The steps of a method or algorithm described in connection with the present disclosure may be embodied directly in hardware, in a software module executed by a processor, or in a combination of the two. A software module may reside in any form of storage medium that is known in the art. Some examples of storage media that may be used include random access memory (RAM), read only memory (ROM), flash memory, EPROM memory, EEPROM memory, registers, a hard disk, a removable disk, a CD-ROM and so forth. A software module may comprise a single instruction, or many instructions, and may be distributed over several different code segments, among different programs, and across multiple storage media. A storage medium may be coupled to a processor such that the processor can read information from, and write information to, the storage medium. In the alternative, the storage medium may be integral to the processor.

The methods disclosed herein comprise one or more steps or actions for achieving the described method. The method steps and/or actions may be interchanged with one another without departing from the scope of the claims. In other words, unless a specific order of steps or actions is specified, the order and/or use of specific steps and/or actions may be modified without departing from the scope of the claims.

The functions described may be implemented in hardware, software, firmware or any combination thereof If implemented in software, the functions may be stored as one or more instructions on a computer-readable medium. A storage media may be any available media that can be accessed by a computer. By way of example, and not limitation, such computer-readable media can comprise RAM, ROM, EEPROM, CD-ROM or other optical disk storage, magnetic disk storage or other magnetic storage devices, or any other medium that can be used to carry or store desired program code in the form of instructions or data structures and that can be accessed by a computer. Disk and disc, as used herein, include compact disc (CD), laser disc, optical disc, digital versatile disc (DVD), floppy disk, and Blu-ray® disc where disks usually reproduce data magnetically, while discs reproduce data optically with lasers.

Software or instructions may also be transmitted over a transmission medium.
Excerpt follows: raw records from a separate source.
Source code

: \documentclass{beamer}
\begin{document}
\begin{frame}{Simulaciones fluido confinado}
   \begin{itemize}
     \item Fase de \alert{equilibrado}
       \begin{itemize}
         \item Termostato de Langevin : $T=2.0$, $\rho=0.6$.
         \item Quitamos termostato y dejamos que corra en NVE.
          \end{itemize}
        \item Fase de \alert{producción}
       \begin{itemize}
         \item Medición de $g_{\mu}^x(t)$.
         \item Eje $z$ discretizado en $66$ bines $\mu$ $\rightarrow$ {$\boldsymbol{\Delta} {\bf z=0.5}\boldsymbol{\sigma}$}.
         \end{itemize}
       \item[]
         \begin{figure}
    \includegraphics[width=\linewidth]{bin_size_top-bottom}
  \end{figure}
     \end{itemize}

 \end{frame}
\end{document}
For example, if the software is transmitted from a website, server, or other remote source using a coaxial cable, fiber optic cable, twisted pair, digital subscriber line (DSL), or wireless technologies such as infrared, radio, and microwave, then the coaxial cable, fiber optic cable, twisted pair, DSL, or wireless technologies such as infrared, radio, and microwave are included in the definition of transmission medium.

Further, it should be appreciated that modules and/or other appropriate means for performing the methods and techniques described herein can be downloaded and/or otherwise obtained by a user terminal and/or base station as applicable. For example, such a device can be coupled to a server to facilitate the transfer of means for performing the methods described herein. Alternatively, various methods described herein can be provided via storage means (e.g., RAM, ROM, a physical storage medium such as a compact disc (CD) or floppy disk, etc.), such that a user terminal and/or base station can obtain the various methods upon coupling or providing the storage means to the device. Moreover, any other suitable technique for providing the methods and techniques described herein to a device can be utilized.

It is to be understood that the claims are not limited to the precise configuration and components illustrated above. Various modifications, changes and variations may be made in the arrangement, operation and details of the methods and apparatus described above without departing from the scope of the claims.

While the foregoing is directed to aspects of the present disclosure, other and further aspects of the disclosure may be devised without departing from the basic scope thereof, and the scope thereof is determined by the claims that follow.